▶ DESCRIPTION OF THE TASK: What lines in this listing contain the string "documentclass"? Report each one by copying it.

===

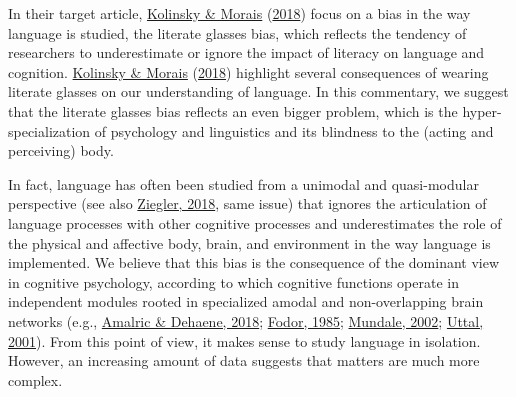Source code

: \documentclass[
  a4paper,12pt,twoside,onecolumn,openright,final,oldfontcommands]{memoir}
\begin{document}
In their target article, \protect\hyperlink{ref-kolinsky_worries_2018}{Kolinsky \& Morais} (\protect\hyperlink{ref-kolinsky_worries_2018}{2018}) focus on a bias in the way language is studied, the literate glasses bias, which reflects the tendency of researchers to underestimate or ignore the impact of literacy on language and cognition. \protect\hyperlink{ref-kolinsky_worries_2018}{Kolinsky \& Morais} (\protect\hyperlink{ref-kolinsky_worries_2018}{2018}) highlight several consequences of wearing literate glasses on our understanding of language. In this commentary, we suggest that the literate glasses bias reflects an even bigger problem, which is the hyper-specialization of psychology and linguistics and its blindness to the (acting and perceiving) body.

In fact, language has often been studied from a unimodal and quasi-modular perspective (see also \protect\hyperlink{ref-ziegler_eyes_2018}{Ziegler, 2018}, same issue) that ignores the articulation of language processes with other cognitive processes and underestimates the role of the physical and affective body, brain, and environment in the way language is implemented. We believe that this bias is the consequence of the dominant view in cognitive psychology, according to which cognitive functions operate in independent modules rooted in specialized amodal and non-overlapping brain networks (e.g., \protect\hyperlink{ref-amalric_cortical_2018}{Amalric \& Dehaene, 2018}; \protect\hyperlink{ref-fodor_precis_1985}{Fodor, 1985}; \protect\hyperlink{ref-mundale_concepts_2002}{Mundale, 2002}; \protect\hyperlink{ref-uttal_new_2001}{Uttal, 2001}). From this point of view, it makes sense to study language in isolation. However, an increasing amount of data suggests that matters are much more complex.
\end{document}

===

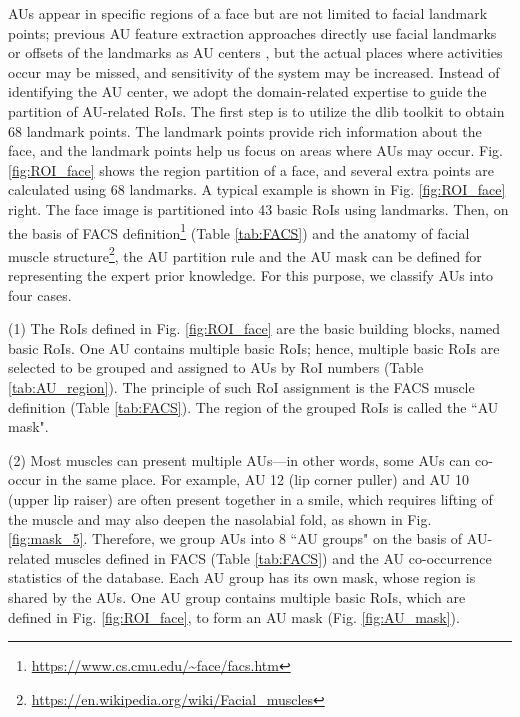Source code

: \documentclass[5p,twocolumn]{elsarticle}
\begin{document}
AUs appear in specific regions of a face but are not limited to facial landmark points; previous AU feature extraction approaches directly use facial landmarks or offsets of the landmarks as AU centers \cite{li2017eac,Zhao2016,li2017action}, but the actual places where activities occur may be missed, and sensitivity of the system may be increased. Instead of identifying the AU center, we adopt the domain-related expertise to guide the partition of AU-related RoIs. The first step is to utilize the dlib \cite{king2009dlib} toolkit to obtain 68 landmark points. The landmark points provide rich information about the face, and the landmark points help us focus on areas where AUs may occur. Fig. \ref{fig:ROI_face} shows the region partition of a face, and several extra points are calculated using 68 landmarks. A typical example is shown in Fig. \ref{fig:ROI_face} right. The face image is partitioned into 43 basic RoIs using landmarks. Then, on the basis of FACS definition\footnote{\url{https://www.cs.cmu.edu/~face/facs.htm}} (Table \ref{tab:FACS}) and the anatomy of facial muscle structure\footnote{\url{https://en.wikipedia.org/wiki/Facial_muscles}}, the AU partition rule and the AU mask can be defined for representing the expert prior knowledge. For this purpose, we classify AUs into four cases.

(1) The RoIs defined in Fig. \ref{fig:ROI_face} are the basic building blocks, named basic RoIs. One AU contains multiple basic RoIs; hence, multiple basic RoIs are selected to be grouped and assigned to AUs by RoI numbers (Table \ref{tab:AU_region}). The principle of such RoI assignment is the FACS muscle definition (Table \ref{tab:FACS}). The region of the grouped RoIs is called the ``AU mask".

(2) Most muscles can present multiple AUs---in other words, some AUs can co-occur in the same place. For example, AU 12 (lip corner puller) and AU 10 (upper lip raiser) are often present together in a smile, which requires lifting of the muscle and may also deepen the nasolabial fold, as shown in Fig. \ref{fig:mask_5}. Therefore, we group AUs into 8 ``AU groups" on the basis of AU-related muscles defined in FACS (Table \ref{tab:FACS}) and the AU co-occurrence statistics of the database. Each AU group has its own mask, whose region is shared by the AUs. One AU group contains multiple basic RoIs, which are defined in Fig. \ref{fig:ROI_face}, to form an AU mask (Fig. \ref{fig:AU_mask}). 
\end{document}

===

▶ TASK SOLUTION:
: \documentclass[
: \documentclass[5p,twocolumn]{elsarticle}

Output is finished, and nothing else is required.